Guest post by chinadialogue intern Guo Xiaohe
On the evening of 11 April 2011, a China Central Television (CCTV) programme exposed Hualian and other large supermarkets in the Pudong area of Shanghai for selling steamed buns “dyed” with chemicals. The programme detailed allegations and singled out the Shanghai branch of Sheng Lu Food Company which was subsequently shut down.
Sheng Lu Food Company had been producing fake “corn steamed buns” by mixing flour and cornmeal with colouring and flavouring agents and by recycling old steamed buns. In recent years, corn steamed buns have become increasingly popular with consumers because of their nutritional value and so a number of retailers have started using this production technique to make large profits. The high level of sweeteners and colouring agents found in the buns surpass food safety standards. Long-term consumption of such chemicals will cause negative health effects, especially on the liver and nervous system.
The CCTV report prompted further inspection of steamed buns in other parts of China. Stained buns were found in various production workshops in Wenzhou and Xiamen. According to Xinhua, a workshop in Wenzhou sold nearly 200,000 contaminated steamed buns between 22 March and 14 April, 11,000 of which were sold to a nearby university.
Reporters investigating the incident found that the hygiene standards of steamed bun production workshops were crude, with raw materials and food stacked haphazardly creating worrying health conditions.
According to CCTV’s report, this is not the first time Sheng Lu Food Company has been exposed for poor production processes and yet sales to large Shanghai supermarkets such as Hualian and Lianhua remain strong. The new reporter found boxes of food loaded for transportation to major stores “including Shanghai’s famous Christine Bakerychain and Shen Dacheng on Nanjing Road”.

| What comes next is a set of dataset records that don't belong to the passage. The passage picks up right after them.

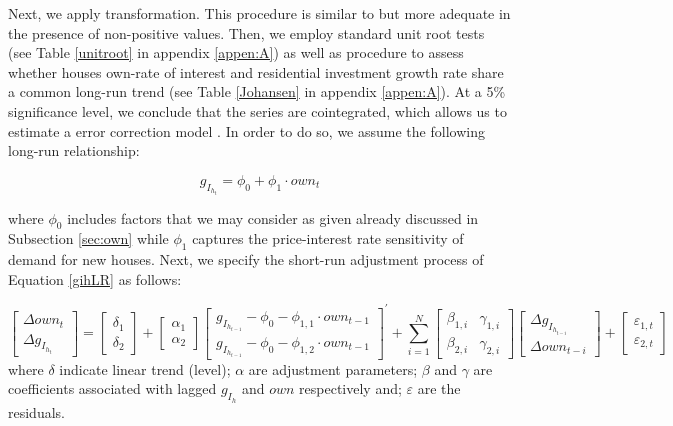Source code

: \documentclass[12pt, a4paper]{article}
\begin{document}
Next, we apply \textcite{yeo_new_2000} transformation.
This procedure is similar to \textcite{box_analysis_1964} but more adequate in the presence of non-positive values.
Then, we employ standard unit root tests (see Table \ref{unitroot} in appendix \ref{appen:A}) as well as \textcite{johansen_estimation_1991} procedure to assess whether houses own-rate of interest and residential investment growth rate share a common long-run trend (see Table \ref{Johansen} in appendix \ref{appen:A}).
At a 5\% significance level, we conclude that the series are cointegrated, which allows us to estimate a error correction model \cite{enders_applied_2014}.
In order to do so, we assume the following long-run relationship:

\begin{latex}
\begin{equation}
\label{gihLR}
g_{I_{h_{t}}} = \phi_{0} + \phi_{1}\cdot own_{t}
\end{equation}
\end{latex}
where \(\phi_0\) includes factors that we may consider as given already discussed in Subsection \ref{sec:own} while \(\phi_1\) captures the price-interest rate sensitivity of demand for new houses.
Next, we specify the short-run adjustment process of Equation \ref{gihLR} as follows:

\begin{equation}
\label{matrix}
\begin{bmatrix}
\Delta own_{t}\\
\Delta g_{I_{h_{t}}}
\end{bmatrix} = \begin{bmatrix}\delta_{1}\\ \delta_{2}\end{bmatrix} + \begin{bmatrix}\alpha_{1}\\ \alpha_{2}\end{bmatrix} \begin{bmatrix}g_{I_{h_{t-1}}} - \phi_{0} - \phi_{1,1}\cdot own_{t-1}\\g_{I_{h_{t-1}}} - \phi_{0} - \phi_{1,2}\cdot own_{t-1}\end{bmatrix}^{\prime} + \sum^N_{i=1} \begin{bmatrix}\beta_{1,i} & \gamma_{1,i} \\\beta_{2,i} & \gamma_{2,i} \end{bmatrix} \begin{bmatrix}\Delta g_{I_{h_{t-i}}} \\\Delta own_{t-i}\end{bmatrix} + \begin{bmatrix}\varepsilon_{1,t}\\\varepsilon_{2,t}\end{bmatrix}
\end{equation}
where \(\delta\) indicate linear trend (level);
\(\alpha\) are adjustment parameters;
\(\beta\) and \(\gamma\) are coefficients associated with lagged \(g_{I_h}\) and \(own\) respectively and; \(\varepsilon\) are the residuals.
\end{document}
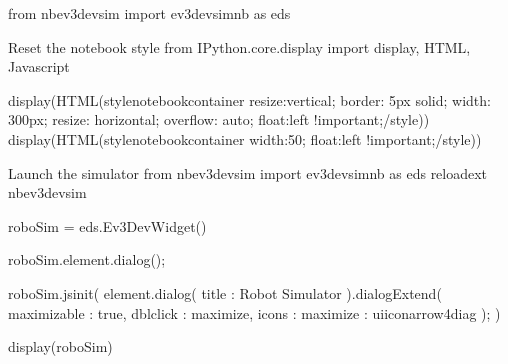 \documentclass[letterpaper,10pt,english]{sphinxmanual}
\begin{document}
{
\begin{sphinxVerbatim}[commandchars=\\\{\}]
\llap{\color{nbsphinxin}[ ]:\,\hspace{\fboxrule}\hspace{\fboxsep}}from nbev3devsim import ev3devsim\PYGZus{}nb as eds

\PYGZsh{}Reset the notebook style
from IPython.core.display import display, HTML, Javascript

\PYGZsh{}display(HTML(\PYGZdq{}\PYGZlt{}style\PYGZgt{}\PYGZsh{}notebook\PYGZhy{}container \PYGZob{} resize:vertical; border: 5px solid;  width: 300px; resize: horizontal; overflow: auto; float:left !important;\PYGZcb{}\PYGZlt{}/style\PYGZgt{}\PYGZdq{}))
display(HTML(\PYGZdq{}\PYGZlt{}style\PYGZgt{}\PYGZsh{}notebook\PYGZhy{}container \PYGZob{} width:50\PYGZpc{}; float:left !important;\PYGZcb{}\PYGZlt{}/style\PYGZgt{}\PYGZdq{}))

\PYGZsh{}Launch the simulator
from nbev3devsim import ev3devsim\PYGZus{}nb as eds
\PYGZpc{}reload\PYGZus{}ext nbev3devsim

roboSim = eds.Ev3DevWidget()

roboSim.element.dialog();


roboSim.js\PYGZus{}init(\PYGZdq{}\PYGZdq{}\PYGZdq{}
element.dialog(\PYGZob{} \PYGZdq{}title\PYGZdq{} : \PYGZdq{}Robot Simulator\PYGZdq{} \PYGZcb{}).dialogExtend(\PYGZob{}
        \PYGZdq{}maximizable\PYGZdq{} : true,
        \PYGZdq{}dblclick\PYGZdq{} : \PYGZdq{}maximize\PYGZdq{},
        \PYGZdq{}icons\PYGZdq{} : \PYGZob{} \PYGZdq{}maximize\PYGZdq{} : \PYGZdq{}ui\PYGZhy{}icon\PYGZhy{}arrow\PYGZhy{}4\PYGZhy{}diag\PYGZdq{} \PYGZcb{}\PYGZcb{});
\PYGZdq{}\PYGZdq{}\PYGZdq{})

display(roboSim)
\end{sphinxVerbatim}
}

{
\begin{sphinxVerbatim}[commandchars=\\\{\}]
\llap{\color{nbsphinxin}[ ]:\,\hspace{\fboxrule}\hspace{\fboxsep}}
   
\end{sphinxVerbatim}
}
\end{document}

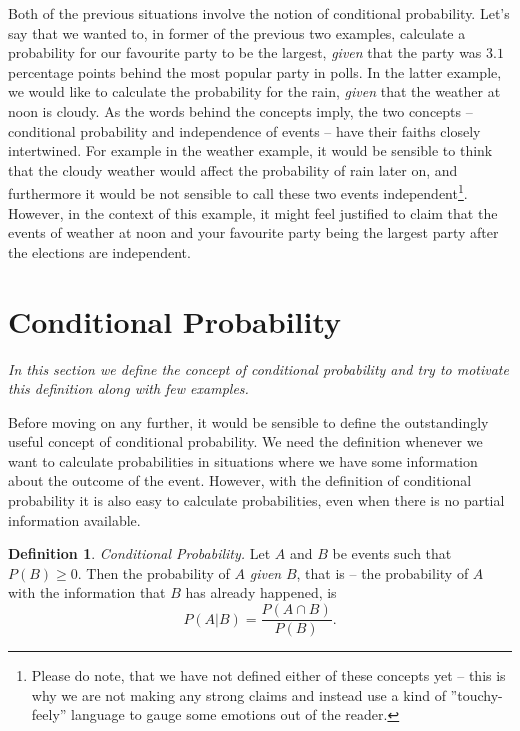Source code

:\documentclass[12pt,a4paper,leqno]{report}
\theoremstyle{plain}
\theoremstyle{definition}
\newtheorem{maar}[equation]{Definition}
\begin{document}
Both of the previous situations involve the notion of conditional probability. Let's say that we wanted to, in former of the previous two examples, calculate a probability for our favourite party to be the largest, \emph{given} that the party was $3.1$ percentage points behind the most popular party in polls. In the latter example, we would like to calculate the probability for the rain, \emph{given} that the weather at noon is cloudy. As the words behind the concepts imply, the two concepts -- conditional probability and independence of events -- have their faiths closely intertwined. For example in the weather example, it would be sensible to think that the cloudy weather would affect the probability of rain later on, and furthermore it would be not sensible to call these two events independent\footnote{Please do note, that we have not defined either of these concepts yet -- this is why we are not making any strong claims and instead use a kind of ''touchy-feely'' language to gauge some emotions out of the reader.}. However, in the context of this example, it might feel justified to claim that the events of weather at noon and your favourite party being the largest party after the elections are independent.

\section{Conditional Probability}

\emph{In this section we define the concept of conditional probability and try to motivate this definition along with few examples.}

Before moving on any further, it would be sensible to define the outstandingly useful concept of conditional probability. We need the definition whenever we want to calculate probabilities in situations where we have some information about the outcome of the event. However, with the definition of conditional probability it is also easy to calculate probabilities, even when there is no partial information available.

\begin{maar}\label{maar:conditional_prob}
\emph{Conditional Probability.} Let $A$ and $B$ be events such that $P(B) \geq 0$. Then the probability of $A$ \emph{given} $B$, that is -- the probability of $A$ with the information that $B$ has already happened, is 
\[
P(A|B) = \frac{P(A \cap B)}{P(B)}.
\]
\end{maar}
\end{document}
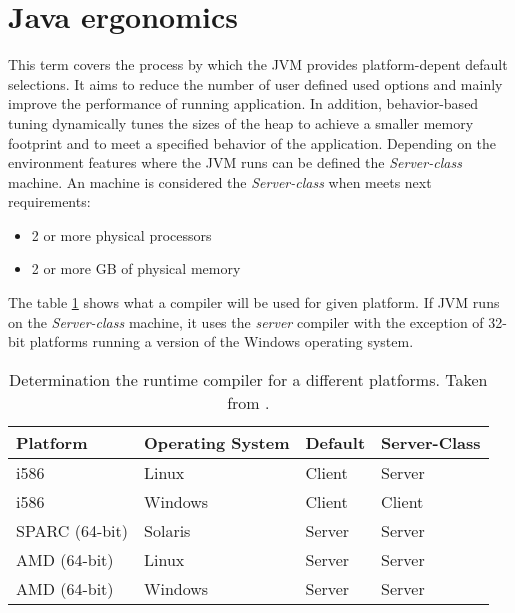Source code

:\documentclass[
  digital, %
  oneside,
  notable, %
  nolof,     %
  nolot     %
]{fithesis3}
\begin{document}
\section{Java ergonomics}\label{secerg}
This term covers the process by which the JVM provides platform-depent default selections. It aims to reduce the number of user defined used options and mainly improve the performance of running application. In addition, behavior-based tuning dynamically tunes the sizes of the heap to achieve a smaller memory footprint and to meet a specified behavior of the application. Depending on the environment features where the JVM runs can be defined the \textit{Server-class} machine. An machine is considered the \textit{Server-class} when meets next requirements:
\begin{itemize}
	\item 2 or more physical processors
	\item 2 or more GB of physical memory
\end{itemize}
The table \ref{figerg} shows what a compiler will be used for given platform. If JVM runs on the \textit{Server-class} machine, it uses the \textit{server} compiler with the exception of 32-bit platforms running a version of the Windows operating system.

\begin{table}[]
	\centering
	\begin{tabular}{|l|l|l|l|}
		\hline
		\textbf{Platform} & \textbf{Operating System} & \textbf{Default} & \textbf{Server-Class} \\ \hline
		i586              & Linux                     & Client           & Server                           \\ \hline
		i586              & Windows                   & Client           & Client                           \\ \hline
		SPARC (64-bit)    & Solaris                   & Server           & Server                           \\ \hline
		AMD (64-bit)      & Linux                     & Server           & Server                           \\ \hline
		AMD (64-bit)      & Windows                   & Server           & Server                           \\ \hline
	\end{tabular}
	\caption{Determination the runtime compiler for a different platforms. Taken from \cite{ergonomics}.}
	\label{figerg}
\end{table}
\end{document}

The quality control checks carried out by both the food safety authorities and the supermarkets failed to identity contaminated steamed buns. This “double failure” will no doubt create a crisis in public confidence.
In a speech given to the Central Research Institute of Culture and History (CRICH) on the 14 April, Premier Wen Jiabao called for increased efforts to improve food safety. He said that recent food safety scandals – including the melamine-contaminated milk, clenbuterol-contaminated pork, the rampant use of oil retrieved from drainage gutters for cooking by restaurants, and recently discovered “dyed” steamed buns- revealed a serious lack of integrity, and moral decline in society.
Contaminated steamed buns have once again triggered a crisis of public confidence in food safety. Public trust clearly needs to be rebuilt and food safety regulation processes require an immediate overhaul.